BEGIN Exercise materials

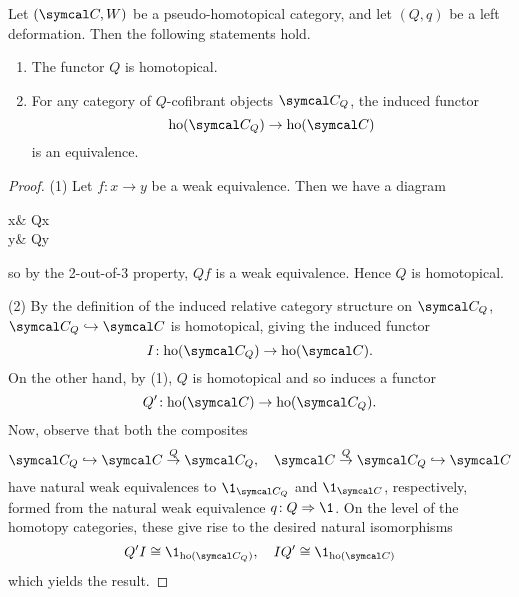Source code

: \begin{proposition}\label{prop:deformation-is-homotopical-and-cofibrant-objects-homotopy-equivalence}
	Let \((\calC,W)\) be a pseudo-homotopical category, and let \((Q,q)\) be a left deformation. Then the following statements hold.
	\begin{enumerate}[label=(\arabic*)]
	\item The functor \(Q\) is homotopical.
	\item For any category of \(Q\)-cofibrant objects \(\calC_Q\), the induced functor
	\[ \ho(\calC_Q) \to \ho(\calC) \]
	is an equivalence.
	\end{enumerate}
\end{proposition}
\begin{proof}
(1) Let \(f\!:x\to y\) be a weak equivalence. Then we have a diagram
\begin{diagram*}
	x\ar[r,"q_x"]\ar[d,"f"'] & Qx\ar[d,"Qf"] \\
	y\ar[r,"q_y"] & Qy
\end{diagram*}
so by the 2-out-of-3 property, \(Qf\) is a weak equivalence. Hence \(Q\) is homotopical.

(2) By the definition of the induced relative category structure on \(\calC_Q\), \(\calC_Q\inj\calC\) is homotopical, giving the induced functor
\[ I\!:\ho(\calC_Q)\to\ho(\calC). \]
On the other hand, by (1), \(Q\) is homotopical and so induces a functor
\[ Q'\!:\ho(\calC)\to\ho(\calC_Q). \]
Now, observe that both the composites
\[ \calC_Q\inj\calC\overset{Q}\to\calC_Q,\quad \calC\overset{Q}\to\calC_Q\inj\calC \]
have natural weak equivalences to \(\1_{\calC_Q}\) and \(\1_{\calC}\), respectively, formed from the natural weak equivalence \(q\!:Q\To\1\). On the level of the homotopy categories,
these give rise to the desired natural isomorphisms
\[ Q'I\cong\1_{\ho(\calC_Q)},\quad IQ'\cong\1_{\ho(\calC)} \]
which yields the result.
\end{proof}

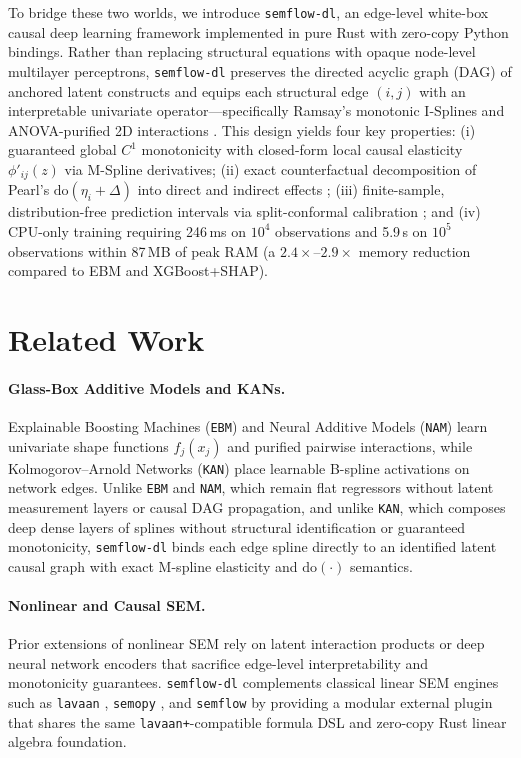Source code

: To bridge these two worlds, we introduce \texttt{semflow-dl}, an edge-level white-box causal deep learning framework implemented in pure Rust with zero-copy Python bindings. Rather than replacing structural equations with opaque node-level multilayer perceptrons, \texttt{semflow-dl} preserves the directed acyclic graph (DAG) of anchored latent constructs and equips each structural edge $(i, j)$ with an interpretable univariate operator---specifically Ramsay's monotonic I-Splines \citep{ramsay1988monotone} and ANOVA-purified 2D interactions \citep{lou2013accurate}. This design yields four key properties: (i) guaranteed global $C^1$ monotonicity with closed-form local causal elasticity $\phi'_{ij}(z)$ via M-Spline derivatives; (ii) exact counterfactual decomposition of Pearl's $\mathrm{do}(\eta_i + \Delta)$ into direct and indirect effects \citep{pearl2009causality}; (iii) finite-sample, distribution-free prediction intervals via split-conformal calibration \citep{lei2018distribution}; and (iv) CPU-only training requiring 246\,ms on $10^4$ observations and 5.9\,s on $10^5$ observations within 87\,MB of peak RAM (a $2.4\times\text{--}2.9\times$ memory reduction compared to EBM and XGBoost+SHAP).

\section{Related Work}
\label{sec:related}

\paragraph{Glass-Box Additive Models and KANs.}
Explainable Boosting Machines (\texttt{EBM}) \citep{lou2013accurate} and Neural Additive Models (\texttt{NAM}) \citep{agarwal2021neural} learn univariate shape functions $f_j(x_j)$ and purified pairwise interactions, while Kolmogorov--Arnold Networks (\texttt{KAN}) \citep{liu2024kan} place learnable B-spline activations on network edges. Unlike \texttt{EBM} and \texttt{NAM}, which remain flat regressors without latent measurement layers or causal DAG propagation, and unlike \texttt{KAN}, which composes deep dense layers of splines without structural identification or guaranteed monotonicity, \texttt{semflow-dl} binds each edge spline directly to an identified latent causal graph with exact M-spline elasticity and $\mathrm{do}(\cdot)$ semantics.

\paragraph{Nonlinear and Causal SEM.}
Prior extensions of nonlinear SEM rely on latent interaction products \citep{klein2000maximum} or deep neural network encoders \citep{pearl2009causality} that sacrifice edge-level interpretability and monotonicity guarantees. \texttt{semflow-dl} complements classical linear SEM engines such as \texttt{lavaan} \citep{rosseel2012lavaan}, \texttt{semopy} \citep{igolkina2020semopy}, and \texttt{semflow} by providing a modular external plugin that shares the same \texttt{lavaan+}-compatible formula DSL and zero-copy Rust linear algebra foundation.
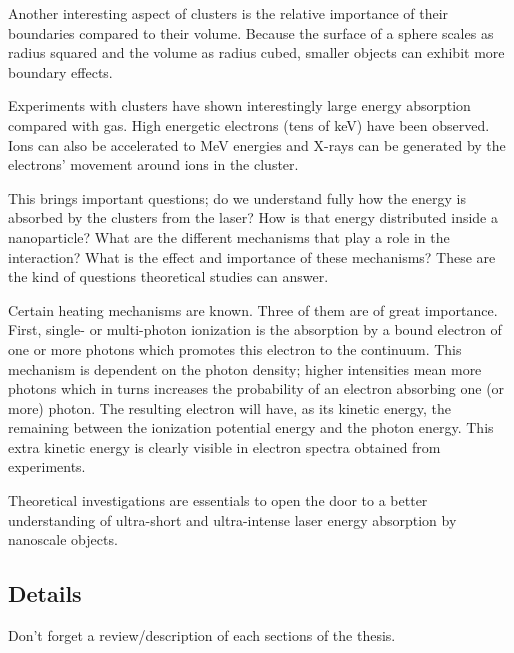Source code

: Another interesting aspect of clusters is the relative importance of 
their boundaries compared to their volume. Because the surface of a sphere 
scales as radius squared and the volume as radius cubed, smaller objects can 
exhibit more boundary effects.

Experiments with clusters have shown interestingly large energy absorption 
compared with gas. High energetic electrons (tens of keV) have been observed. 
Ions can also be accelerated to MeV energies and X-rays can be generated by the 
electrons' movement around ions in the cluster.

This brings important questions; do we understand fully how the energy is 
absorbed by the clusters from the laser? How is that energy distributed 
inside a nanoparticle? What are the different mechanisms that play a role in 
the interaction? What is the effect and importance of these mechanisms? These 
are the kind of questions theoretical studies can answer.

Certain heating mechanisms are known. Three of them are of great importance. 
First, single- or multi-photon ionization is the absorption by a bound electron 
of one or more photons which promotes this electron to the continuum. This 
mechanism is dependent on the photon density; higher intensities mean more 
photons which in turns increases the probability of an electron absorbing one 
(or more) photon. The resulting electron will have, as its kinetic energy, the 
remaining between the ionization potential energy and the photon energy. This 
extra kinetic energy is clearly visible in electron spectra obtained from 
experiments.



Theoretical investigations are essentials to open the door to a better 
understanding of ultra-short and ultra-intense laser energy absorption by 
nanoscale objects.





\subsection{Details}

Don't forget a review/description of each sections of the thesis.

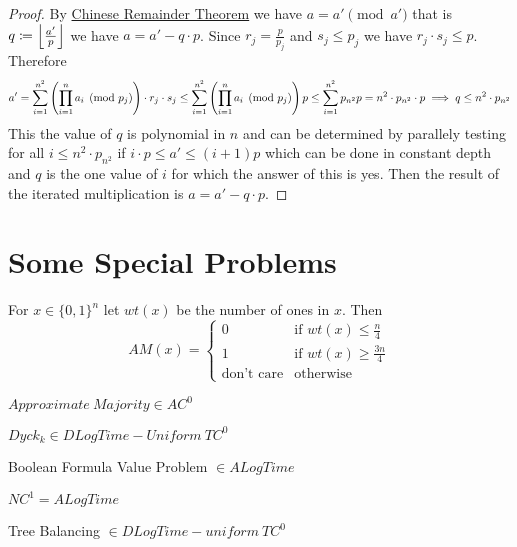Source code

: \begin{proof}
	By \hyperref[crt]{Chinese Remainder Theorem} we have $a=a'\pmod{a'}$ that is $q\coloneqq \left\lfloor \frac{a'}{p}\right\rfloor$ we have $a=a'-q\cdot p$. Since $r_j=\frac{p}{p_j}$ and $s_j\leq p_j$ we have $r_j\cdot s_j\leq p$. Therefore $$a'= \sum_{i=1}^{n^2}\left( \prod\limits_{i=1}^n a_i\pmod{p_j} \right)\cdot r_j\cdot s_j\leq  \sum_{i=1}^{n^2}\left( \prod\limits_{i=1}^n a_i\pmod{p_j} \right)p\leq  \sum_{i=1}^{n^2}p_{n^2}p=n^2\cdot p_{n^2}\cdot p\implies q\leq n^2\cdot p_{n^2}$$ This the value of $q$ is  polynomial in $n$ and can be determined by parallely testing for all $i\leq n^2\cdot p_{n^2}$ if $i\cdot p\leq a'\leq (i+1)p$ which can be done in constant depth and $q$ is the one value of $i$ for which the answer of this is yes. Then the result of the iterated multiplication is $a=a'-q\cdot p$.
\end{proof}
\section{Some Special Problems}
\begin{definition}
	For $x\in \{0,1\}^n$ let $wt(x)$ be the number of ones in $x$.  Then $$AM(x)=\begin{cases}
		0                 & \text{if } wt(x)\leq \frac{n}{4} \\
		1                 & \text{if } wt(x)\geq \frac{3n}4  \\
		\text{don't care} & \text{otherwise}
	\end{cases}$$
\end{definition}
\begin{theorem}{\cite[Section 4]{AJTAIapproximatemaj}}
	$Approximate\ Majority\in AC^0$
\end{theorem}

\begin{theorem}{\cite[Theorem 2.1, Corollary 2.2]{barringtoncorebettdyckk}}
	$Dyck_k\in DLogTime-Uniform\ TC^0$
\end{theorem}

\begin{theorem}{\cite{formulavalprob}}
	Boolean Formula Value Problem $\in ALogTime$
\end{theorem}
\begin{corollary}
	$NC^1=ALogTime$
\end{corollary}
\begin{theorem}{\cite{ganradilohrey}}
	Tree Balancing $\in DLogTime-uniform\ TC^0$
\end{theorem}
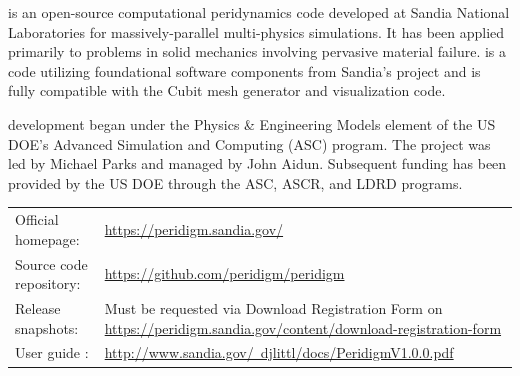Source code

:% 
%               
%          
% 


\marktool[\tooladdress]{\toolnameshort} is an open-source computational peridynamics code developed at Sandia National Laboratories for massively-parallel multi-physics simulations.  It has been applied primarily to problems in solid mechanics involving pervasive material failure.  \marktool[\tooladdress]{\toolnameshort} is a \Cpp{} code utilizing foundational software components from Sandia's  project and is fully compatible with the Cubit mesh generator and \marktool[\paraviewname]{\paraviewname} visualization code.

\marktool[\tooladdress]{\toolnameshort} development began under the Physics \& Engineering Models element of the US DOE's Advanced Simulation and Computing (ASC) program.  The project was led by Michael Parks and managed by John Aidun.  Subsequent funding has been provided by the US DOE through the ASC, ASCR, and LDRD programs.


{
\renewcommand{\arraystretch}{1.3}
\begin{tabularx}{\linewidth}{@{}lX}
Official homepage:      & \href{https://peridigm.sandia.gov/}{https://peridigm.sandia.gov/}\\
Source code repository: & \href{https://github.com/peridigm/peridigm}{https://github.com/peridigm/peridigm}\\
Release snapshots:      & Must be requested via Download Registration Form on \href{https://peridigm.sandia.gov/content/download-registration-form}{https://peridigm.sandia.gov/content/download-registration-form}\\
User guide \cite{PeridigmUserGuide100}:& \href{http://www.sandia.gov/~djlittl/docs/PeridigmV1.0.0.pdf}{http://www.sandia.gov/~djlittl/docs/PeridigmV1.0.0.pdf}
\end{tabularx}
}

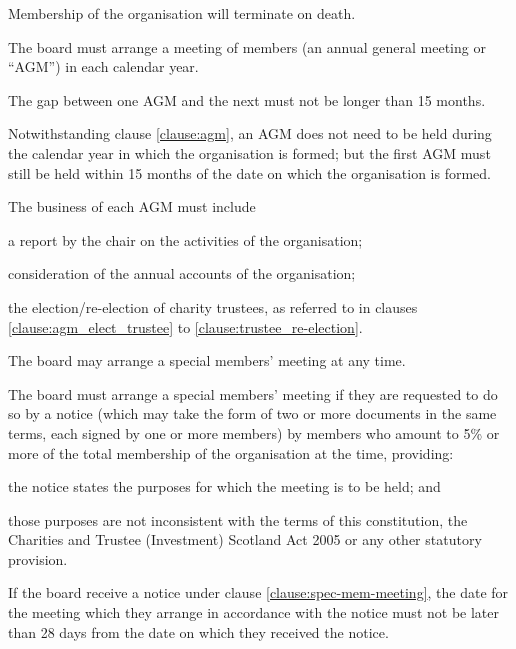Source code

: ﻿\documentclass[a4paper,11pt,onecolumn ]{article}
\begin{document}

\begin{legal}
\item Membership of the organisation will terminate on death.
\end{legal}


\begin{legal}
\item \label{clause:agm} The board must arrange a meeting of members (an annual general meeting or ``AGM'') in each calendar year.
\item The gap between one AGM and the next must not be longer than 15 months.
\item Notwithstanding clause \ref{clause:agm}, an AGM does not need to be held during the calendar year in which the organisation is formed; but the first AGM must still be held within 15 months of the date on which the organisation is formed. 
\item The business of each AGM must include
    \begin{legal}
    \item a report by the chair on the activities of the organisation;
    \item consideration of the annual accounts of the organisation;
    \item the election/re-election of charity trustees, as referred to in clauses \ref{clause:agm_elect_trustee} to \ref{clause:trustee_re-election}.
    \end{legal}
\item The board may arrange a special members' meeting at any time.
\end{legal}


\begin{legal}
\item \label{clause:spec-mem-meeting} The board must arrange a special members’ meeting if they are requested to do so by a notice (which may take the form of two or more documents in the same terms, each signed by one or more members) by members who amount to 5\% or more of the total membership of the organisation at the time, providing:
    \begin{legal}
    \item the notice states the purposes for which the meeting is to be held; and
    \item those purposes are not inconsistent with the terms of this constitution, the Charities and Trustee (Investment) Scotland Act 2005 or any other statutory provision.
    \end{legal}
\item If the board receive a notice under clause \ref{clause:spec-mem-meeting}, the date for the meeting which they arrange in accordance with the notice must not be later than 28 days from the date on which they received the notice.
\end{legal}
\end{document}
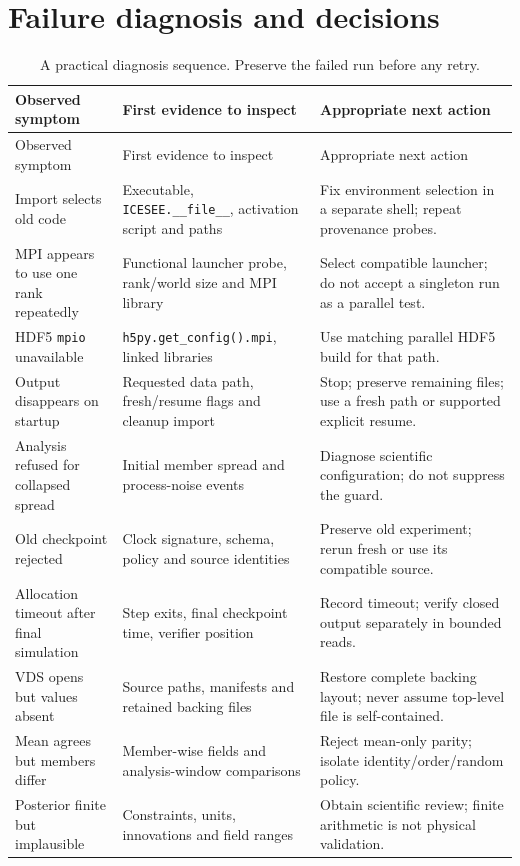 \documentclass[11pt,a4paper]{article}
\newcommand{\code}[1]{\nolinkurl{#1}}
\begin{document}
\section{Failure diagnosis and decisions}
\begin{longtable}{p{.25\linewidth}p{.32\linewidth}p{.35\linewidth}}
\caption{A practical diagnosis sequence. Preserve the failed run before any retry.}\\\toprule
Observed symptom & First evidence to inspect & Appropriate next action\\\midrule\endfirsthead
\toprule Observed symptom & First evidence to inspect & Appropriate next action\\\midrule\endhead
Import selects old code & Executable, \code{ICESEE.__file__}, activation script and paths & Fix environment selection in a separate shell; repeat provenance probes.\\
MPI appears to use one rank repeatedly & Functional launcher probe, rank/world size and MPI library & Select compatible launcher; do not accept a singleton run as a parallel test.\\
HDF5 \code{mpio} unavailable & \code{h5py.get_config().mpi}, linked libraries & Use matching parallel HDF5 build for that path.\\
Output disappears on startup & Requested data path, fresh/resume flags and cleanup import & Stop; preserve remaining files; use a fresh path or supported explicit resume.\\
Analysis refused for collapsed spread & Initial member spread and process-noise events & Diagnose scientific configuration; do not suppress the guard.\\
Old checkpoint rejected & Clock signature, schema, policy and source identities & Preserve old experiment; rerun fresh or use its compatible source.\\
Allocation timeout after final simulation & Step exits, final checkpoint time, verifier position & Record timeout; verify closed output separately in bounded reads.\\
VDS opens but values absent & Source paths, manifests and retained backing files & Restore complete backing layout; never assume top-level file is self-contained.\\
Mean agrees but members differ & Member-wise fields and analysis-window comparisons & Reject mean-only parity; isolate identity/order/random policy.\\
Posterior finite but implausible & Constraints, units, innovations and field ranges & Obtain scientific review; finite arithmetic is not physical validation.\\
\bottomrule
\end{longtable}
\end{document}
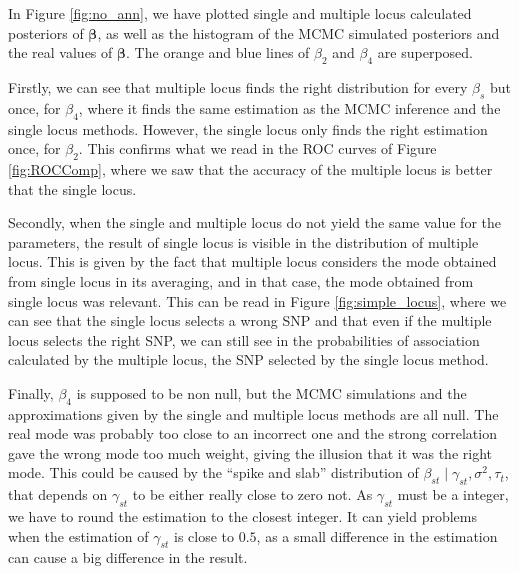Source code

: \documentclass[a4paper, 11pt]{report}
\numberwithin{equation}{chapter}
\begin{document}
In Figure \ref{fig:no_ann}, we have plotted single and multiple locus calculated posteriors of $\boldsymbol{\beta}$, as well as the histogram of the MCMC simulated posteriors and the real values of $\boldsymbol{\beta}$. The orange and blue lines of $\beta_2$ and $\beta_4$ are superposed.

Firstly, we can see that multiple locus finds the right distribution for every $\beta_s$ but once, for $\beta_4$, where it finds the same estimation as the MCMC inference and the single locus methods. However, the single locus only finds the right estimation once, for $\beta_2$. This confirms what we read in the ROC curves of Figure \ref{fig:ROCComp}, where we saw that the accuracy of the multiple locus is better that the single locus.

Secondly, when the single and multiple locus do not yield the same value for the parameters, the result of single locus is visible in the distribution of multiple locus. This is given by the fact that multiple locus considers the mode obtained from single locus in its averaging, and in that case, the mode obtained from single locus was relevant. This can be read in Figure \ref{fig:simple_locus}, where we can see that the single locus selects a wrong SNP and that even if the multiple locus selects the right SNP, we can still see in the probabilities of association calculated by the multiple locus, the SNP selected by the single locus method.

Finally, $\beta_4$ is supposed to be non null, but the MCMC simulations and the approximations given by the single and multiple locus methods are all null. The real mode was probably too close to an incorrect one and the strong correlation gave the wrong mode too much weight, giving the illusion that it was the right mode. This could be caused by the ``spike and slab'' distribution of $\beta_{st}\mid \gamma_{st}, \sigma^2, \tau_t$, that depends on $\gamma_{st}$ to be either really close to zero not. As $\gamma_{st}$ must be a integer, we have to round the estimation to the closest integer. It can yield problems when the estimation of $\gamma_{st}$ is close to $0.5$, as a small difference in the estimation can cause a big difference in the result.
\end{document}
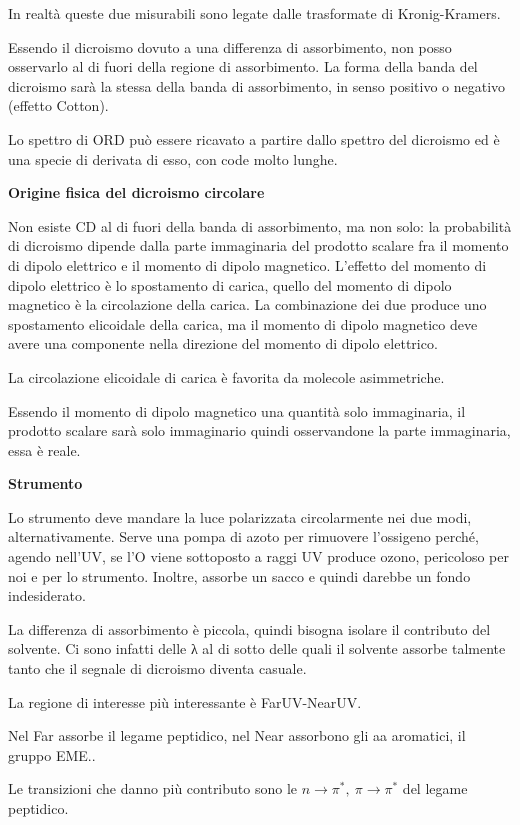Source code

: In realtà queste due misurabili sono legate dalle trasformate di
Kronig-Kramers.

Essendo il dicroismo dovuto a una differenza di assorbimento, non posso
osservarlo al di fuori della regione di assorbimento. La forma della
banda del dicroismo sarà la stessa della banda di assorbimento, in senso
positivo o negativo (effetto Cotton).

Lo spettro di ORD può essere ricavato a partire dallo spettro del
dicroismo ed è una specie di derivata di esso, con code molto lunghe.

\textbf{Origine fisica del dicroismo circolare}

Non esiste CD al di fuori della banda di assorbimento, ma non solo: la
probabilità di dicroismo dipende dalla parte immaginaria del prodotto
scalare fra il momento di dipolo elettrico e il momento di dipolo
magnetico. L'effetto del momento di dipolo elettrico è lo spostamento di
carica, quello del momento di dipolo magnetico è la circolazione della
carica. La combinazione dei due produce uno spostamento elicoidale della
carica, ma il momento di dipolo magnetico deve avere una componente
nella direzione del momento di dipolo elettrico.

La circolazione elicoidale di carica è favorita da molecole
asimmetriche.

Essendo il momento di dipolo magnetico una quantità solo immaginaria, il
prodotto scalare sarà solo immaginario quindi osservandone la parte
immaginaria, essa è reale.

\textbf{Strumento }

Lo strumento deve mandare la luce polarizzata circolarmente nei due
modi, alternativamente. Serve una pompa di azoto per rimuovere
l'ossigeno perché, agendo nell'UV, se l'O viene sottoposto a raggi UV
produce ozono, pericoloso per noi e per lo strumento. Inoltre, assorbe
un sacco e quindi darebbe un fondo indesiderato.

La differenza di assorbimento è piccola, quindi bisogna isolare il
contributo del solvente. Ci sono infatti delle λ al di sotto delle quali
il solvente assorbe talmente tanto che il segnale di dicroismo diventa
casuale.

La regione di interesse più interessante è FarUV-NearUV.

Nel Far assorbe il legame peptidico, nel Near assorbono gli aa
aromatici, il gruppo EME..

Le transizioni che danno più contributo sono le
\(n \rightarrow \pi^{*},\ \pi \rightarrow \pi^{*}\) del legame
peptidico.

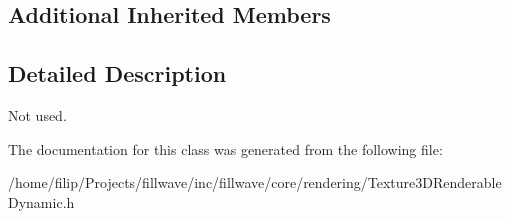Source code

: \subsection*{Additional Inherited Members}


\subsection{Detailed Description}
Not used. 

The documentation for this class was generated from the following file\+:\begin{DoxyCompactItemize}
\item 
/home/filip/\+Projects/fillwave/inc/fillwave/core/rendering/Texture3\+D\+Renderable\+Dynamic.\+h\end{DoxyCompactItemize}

END Exercise materials

Exercise directions:
Scan the data above for the word "solvente" and report every line where it is found.

Worked solution:
contributo del solvente. Ci sono infatti delle λ al di sotto delle quali
il solvente assorbe talmente tanto che il segnale di dicroismo diventa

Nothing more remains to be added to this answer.